Two specialist commentators stated that ERCP is standard practice in the UK as the first‑line procedure for managing biliary strictures and stones. One specialist commentator stated that use of the SpyGlass would vary between a general and a specialist teaching hospital. In specialist units it is more likely that it would be carried out as a first‑line procedure because most people are referred from a general hospital after one or more failed attempts with ERCP. Nevertheless, since ERCP is the first step before introducing the cholangioscope, a case could be made that every procedure using the SpyGlass is initially intended as an ERCP session. One specialist commentator also noted that in his experience of working in a specialist unit, patients can be selected to have ERCP with the SpyGlass as a first‑line procedure after the clinicians have reviewed their MRI or CT scan findings. One specialist commentator stated that the SpyGlass is currently used in approximately 5% of all the ERCP procedures, but that this is likely to increase to 10% in the next 10 years.

One specialist commentator stated that the SpyGlass has been the most useful development in endoscopic technology for biliary disease in the last 10 years. In their opinion, the SpyGlass offers a relatively cheap and user‑friendly alternative to standard 'baby' endoscopes for patients with indeterminate biliary strictures and large stones. Without it, they would have needed repeated ERCPs, CT and MRI scans, biopsies and possibly surgery as a last resort. Without the SpyGlass direct lithotripsy, patients with large stones not managed with mechanical lithotripsy would have to have extracorporeal shock‑wave lithotripsy. Success of the latter procedure varies, and patients often need multiple sessions and repeat ERCPs to fully remove the stones.
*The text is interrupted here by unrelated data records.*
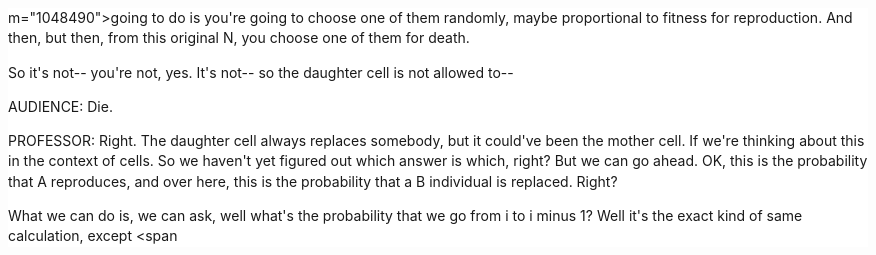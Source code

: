   m="1048490">going</span> <span m="1048569">to</span> <span
  m="1048620">do</span> <span m="1048740">is</span> <span
  m="1048810">you're</span> <span m="1048910">going</span> <span
  m="1049010">to</span> <span m="1049180">choose</span> <span
  m="1049500">one</span> <span m="1049740">of</span> <span
  m="1049800">them</span> <span m="1049880">randomly,</span> <span
  m="1050940">maybe</span> <span m="1051320">proportional to</span> <span
  m="1051780">fitness</span> <span m="1052170">for</span> <span
  m="1052300">reproduction.</span> <span m="1053070">And</span> <span
  m="1053240">then,</span> <span m="1053520">but</span> <span
  m="1053610">then,</span> <span m="1053760">from</span> <span
  m="1053920">this</span> <span m="1054040">original</span> <span
  m="1054550">N,</span> <span m="1054910">you</span> <span
  m="1055040">choose</span> <span m="1055230">one</span> <span
  m="1055390">of</span> <span m="1055430">them</span> <span m="1055530">for
  death.</span></p><p><span m="1057640">So it's</span> <span
  m="1057800">not--</span> <span m="1057930">you're</span> <span
  m="1058070">not,</span> <span m="1058320">yes.</span> <span
  m="1058480">It's</span> <span m="1058650">not--</span> <span
  m="1058950">so</span> <span m="1059190">the</span> <span
  m="1059600">daughter</span> <span m="1060090">cell</span> <span
  m="1060650">is</span> <span m="1060780">not</span> <span
  m="1060960">allowed</span> <span m="1061250">to--</span></p><p><span
  m="1061650">AUDIENCE: Die.</span></p><p><span m="1062730">PROFESSOR:
  Right.</span> <span m="1062960">The</span> <span m="1063040">daughter</span>
  <span m="1063340">cell</span> <span m="1063530">always</span> <span
  m="1063740">replaces</span> <span m="1064210">somebody,</span> <span
  m="1064990">but</span> <span m="1065110">it</span> <span
  m="1065270">could've</span> <span m="1065520">been</span> <span
  m="1065650">the</span> <span m="1065730">mother</span> <span
  m="1066050">cell.</span> <span m="1066720">If</span> <span
  m="1066910">we're</span> <span m="1067300">thinking</span> <span
  m="1067430">about</span> <span m="1067580">this</span> <span
  m="1067980">in</span> <span m="1068040">the</span> <span
  m="1068110">context</span> <span m="1068410">of</span> <span
  m="1068480">cells.</span> <span m="1073640">So</span> <span
  m="1073650">we</span> <span m="1073740">haven't</span> <span
  m="1073960">yet</span> <span m="1075230">figured</span> <span
  m="1075510">out</span> <span m="1076060">which</span> <span m="1076280">answer
  is</span> <span m="1076600">which,</span> <span m="1076890">right?</span>
  <span m="1077660">But</span> <span m="1078490">we</span> <span
  m="1078590">can</span> <span m="1078700">go</span> <span
  m="1078800">ahead.</span> <span m="1079180">OK,</span> <span m="1079260">this
  is the</span> <span m="1079500">probability</span> <span m="1079990">that
  A</span> <span m="1080200">reproduces,</span> <span m="1080960">and</span>
  <span m="1081420">over</span> <span m="1081520">here,</span> <span
  m="1081640">this</span> <span m="1081800">is</span> <span
  m="1081910">the</span> <span m="1082100">probability</span> <span
  m="1083460">that</span> <span m="1083750">a</span> <span m="1084030">B</span>
  <span m="1084300">individual</span> <span m="1086110">is</span> <span
  m="1086290">replaced.</span> <span m="1086830">Right?</span></p><p><span
  m="1093530">What</span> <span m="1093750">we can</span> <span
  m="1093890">do</span> <span m="1093970">is,</span> <span m="1094110">we</span>
  <span m="1094200">can</span> <span m="1094290">ask,</span> <span
  m="1094600">well</span> <span m="1094640">what's</span> <span
  m="1094820">the</span> <span m="1094920">probability</span> <span
  m="1095440">that</span> <span m="1095520">we</span> <span
  m="1095610">go</span> <span m="1095770">from</span> <span m="1095950">i</span>
  <span m="1096520">to</span> <span m="1096640">i</span> <span
  m="1096800">minus</span> <span m="1097180">1?</span> <span
  m="1098780">Well</span> <span m="1099000">it's the</span> <span
  m="1099150">exact</span> <span m="1099760">kind</span> <span
  m="1099930">of</span> <span m="1100010">same</span> <span
  m="1100480">calculation,</span> <span m="1101290">except</span> <span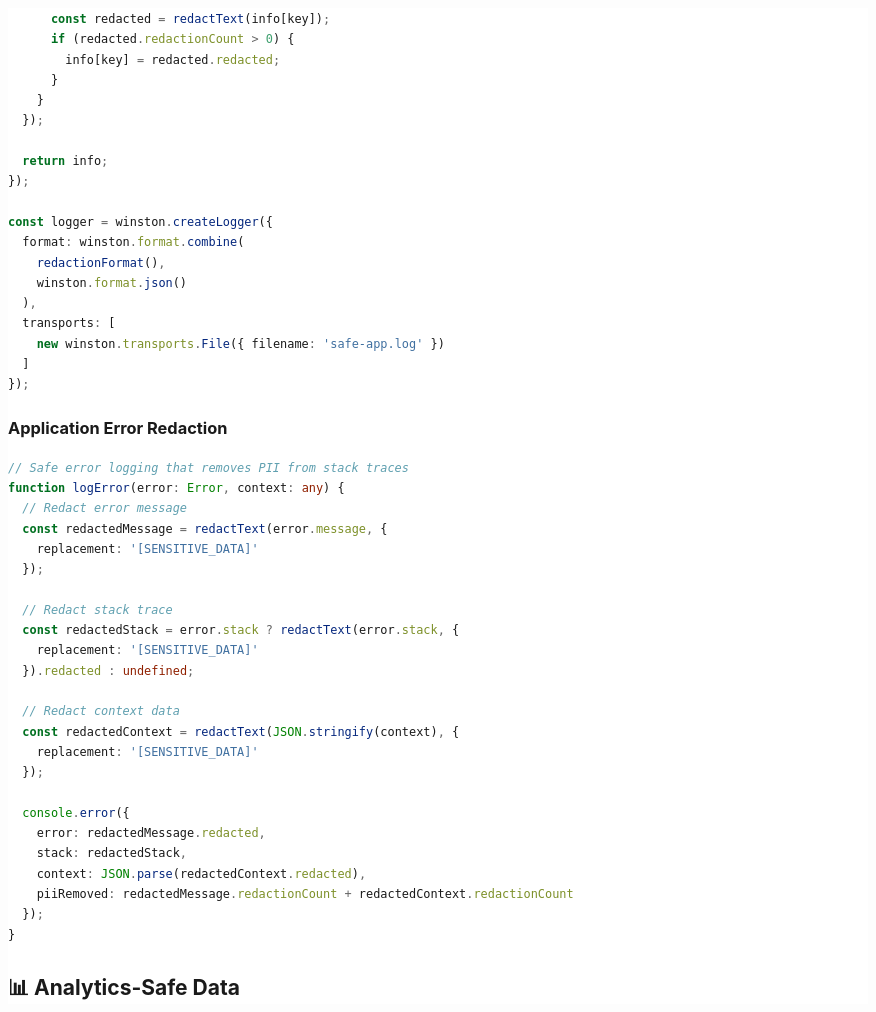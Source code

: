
 ```typescript
      const redacted = redactText(info[key]);
      if (redacted.redactionCount > 0) {
        info[key] = redacted.redacted;
      }
    }
  });
  
  return info;
});

const logger = winston.createLogger({
  format: winston.format.combine(
    redactionFormat(),
    winston.format.json()
  ),
  transports: [
    new winston.transports.File({ filename: 'safe-app.log' })
  ]
});
```

### Application Error Redaction

```typescript
// Safe error logging that removes PII from stack traces
function logError(error: Error, context: any) {
  // Redact error message
  const redactedMessage = redactText(error.message, {
    replacement: '[SENSITIVE_DATA]'
  });
  
  // Redact stack trace
  const redactedStack = error.stack ? redactText(error.stack, {
    replacement: '[SENSITIVE_DATA]'
  }).redacted : undefined;
  
  // Redact context data
  const redactedContext = redactText(JSON.stringify(context), {
    replacement: '[SENSITIVE_DATA]'
  });
  
  console.error({
    error: redactedMessage.redacted,
    stack: redactedStack,
    context: JSON.parse(redactedContext.redacted),
    piiRemoved: redactedMessage.redactionCount + redactedContext.redactionCount
  });
}
```

## 📊 Analytics-Safe Data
As a result, the number of patients having bile duct surgery or complex liver surgery for gallstones might have been larger had the SpyGlass not been used.

One specialist commentator noted that the studies included in this briefing are representative of UK clinical practice. They show that for approximately 80% of patients who needed cholangioscopy with the SpyGlass, there was a significant clinical and cost‑saving benefit compared with the alternative options mentioned above.

One specialist commentator noted that the main indications for cholangioscopy with the SpyGlass are for the treatment of difficult intraductal stones and assessment of indeterminate biliary strictures. The same commentator also noted that cholangioscopy will become the standard technique to provide a vehicle for other emerging diagnostic and treatment modalities such as confocal microscopy, other imaging techniques, and laser therapy.

One specialist commentator noted that, although the current version of the SpyGlass is the first single‑operator cholangioscopy system, it has significant limitations. Among these are the steep learning curve associated with using the equipment and interpreting images, the fragility of the SpyProbe and the poor image quality delivered by the fibre‑optic imaging. Two specialist commentators noted (and the manufacturer confirmed) that a new version of the SpyGlass is being developed which uses a micro videochip, and that this will address the current limitations to the SpyProbe.

Two specialist commentators noted that from their personal experience, cholangioscopy with the SpyGlass is safe. Although the fragility and deterioration of the SpyProbe is a common problem, it has never resulted in patient harm. One specialist commentator stated that from his clinical experience, the SpyProbe only lasts for 10 rather than 20 procedures.

Equality considerations

NICE is committed to promoting equality and eliminating unlawful discrimination. In producing guidance, NICE aims to comply fully with all legal obligations to:

  • promote race and disability equality and equality of opportunity between men and women

  • eliminate unlawful discrimination on grounds of race, disability, age, sex, gender reassignment, pregnancy and maternity (including women post‑delivery), sexual orientation, and religion or belief (these are protected characteristics under the Equality Act 2010).

No particular equalities issues were raised in the preparation of this briefing.